All is not quite so rosy with the apartment complex in Houston. The last month I have data for, February, showed a decline in revenue, even as occupancy increased. This was due to increased concessions to get people to move in. Occupancy is fluctuating between 88% and 90% as the area continues to be hit by poor economic conditions. Cashflow is running breakeven. Management expects it to remain this way through the end of the first quarter and to pick up in the second quarter, as occupancy is increased.

Hard money loan #4, the motorcycle loan I did for a co-worker, should also be paid off in a day or two. I was told the payoff check was mailed yesterday.

The self-directed IRA is proceeding slowly, mainly due to a comedy of errors. First, I filled out the wrong paperwork to get the thing started. The company I am working with created an LLC for me. They were waiting for some paperwork to be mailed to them from the Arizona Corporation Commission. But the ACC mailed the paperwork to me, because I am the manager. It wasn’t until a month went by that I found out they were waiting for paperwork I had already received. I faxed it over to them last week, and I think that is all they need now. They have to send me my LLC documents, and then I can go open a bank account.

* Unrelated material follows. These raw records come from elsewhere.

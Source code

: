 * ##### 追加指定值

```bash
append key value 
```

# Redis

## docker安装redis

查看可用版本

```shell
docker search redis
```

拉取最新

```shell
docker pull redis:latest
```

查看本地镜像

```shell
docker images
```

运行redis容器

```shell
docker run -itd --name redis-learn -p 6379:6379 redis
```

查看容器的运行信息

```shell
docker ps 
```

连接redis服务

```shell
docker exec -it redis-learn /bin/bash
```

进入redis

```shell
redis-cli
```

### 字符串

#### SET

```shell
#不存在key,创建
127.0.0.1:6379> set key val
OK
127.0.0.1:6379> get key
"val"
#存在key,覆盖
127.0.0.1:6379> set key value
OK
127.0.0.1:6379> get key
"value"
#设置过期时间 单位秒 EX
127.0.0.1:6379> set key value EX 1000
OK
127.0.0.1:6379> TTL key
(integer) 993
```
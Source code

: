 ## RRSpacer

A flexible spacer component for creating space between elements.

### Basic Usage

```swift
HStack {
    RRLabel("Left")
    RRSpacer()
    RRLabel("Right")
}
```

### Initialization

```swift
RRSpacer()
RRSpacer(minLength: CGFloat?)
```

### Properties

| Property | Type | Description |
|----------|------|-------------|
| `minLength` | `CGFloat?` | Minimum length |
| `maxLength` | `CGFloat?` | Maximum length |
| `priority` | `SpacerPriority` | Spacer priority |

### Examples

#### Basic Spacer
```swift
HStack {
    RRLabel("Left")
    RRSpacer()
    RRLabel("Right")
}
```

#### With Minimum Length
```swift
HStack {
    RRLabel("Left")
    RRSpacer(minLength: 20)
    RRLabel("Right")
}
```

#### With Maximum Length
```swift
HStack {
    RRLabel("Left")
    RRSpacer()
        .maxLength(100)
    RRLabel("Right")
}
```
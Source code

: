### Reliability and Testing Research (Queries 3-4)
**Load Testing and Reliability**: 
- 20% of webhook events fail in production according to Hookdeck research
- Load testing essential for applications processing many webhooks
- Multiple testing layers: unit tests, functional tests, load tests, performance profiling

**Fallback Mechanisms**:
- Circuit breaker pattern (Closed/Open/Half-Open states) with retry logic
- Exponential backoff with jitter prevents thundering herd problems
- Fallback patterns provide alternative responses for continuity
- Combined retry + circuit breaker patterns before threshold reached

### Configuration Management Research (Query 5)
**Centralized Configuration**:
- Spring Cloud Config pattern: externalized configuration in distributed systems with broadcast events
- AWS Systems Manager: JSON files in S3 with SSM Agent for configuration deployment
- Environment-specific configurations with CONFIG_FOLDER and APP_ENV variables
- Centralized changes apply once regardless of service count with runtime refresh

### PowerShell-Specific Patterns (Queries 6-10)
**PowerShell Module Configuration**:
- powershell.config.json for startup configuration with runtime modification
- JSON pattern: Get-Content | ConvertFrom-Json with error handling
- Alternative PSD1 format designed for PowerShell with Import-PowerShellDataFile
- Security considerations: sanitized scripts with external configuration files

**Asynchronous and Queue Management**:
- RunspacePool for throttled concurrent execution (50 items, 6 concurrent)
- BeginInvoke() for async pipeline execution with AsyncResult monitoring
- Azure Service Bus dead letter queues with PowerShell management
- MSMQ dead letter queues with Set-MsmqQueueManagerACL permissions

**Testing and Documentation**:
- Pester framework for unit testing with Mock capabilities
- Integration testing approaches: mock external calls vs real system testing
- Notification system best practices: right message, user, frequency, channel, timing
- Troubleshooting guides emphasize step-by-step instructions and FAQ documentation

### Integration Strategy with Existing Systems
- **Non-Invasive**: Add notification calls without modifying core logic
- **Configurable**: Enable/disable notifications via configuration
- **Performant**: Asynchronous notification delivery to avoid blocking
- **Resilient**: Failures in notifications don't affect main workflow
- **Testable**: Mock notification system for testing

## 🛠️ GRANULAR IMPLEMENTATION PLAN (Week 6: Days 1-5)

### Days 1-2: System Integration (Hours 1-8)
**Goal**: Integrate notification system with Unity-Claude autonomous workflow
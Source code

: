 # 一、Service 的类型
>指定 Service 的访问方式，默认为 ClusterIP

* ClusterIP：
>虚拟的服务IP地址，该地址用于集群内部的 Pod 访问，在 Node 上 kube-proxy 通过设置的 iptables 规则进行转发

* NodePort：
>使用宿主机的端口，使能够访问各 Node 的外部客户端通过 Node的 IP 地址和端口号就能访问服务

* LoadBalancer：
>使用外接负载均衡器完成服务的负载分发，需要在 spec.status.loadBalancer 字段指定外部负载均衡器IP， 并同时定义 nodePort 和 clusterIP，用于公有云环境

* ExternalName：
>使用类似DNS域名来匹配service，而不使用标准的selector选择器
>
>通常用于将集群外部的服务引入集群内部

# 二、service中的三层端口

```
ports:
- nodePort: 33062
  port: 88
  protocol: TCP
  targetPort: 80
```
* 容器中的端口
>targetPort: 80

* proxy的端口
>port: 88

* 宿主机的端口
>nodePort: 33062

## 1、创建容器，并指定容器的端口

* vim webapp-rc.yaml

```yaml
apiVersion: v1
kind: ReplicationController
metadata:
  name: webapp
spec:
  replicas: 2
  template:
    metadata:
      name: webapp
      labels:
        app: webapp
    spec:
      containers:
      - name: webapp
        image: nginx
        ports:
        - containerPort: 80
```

On a personal note, my wife and I each picked up a new 2010 Prius two weeks ago. We are both loving the cars. I’m averaging 53 miles per gallon, despite having a daily 66 mile round trip commute, mostly at highway speeds. I love being able to fill the tank less often and for less than I did with my old Avalon, which took $42 to fill up. The Prius takes $21. We each got the solar package, which uses a solar panel in the roof to power a fan to exchange the air in the car with outside air while it’s parked in the sun, keeping it cooler. Here in Arizona, that’s a huge benefit, especially since we haven’t gotten the windows tinted yet. With the purchase of the cars, we went from having no car payments to two car payments, so the passive investing income I’m getting will come in handy.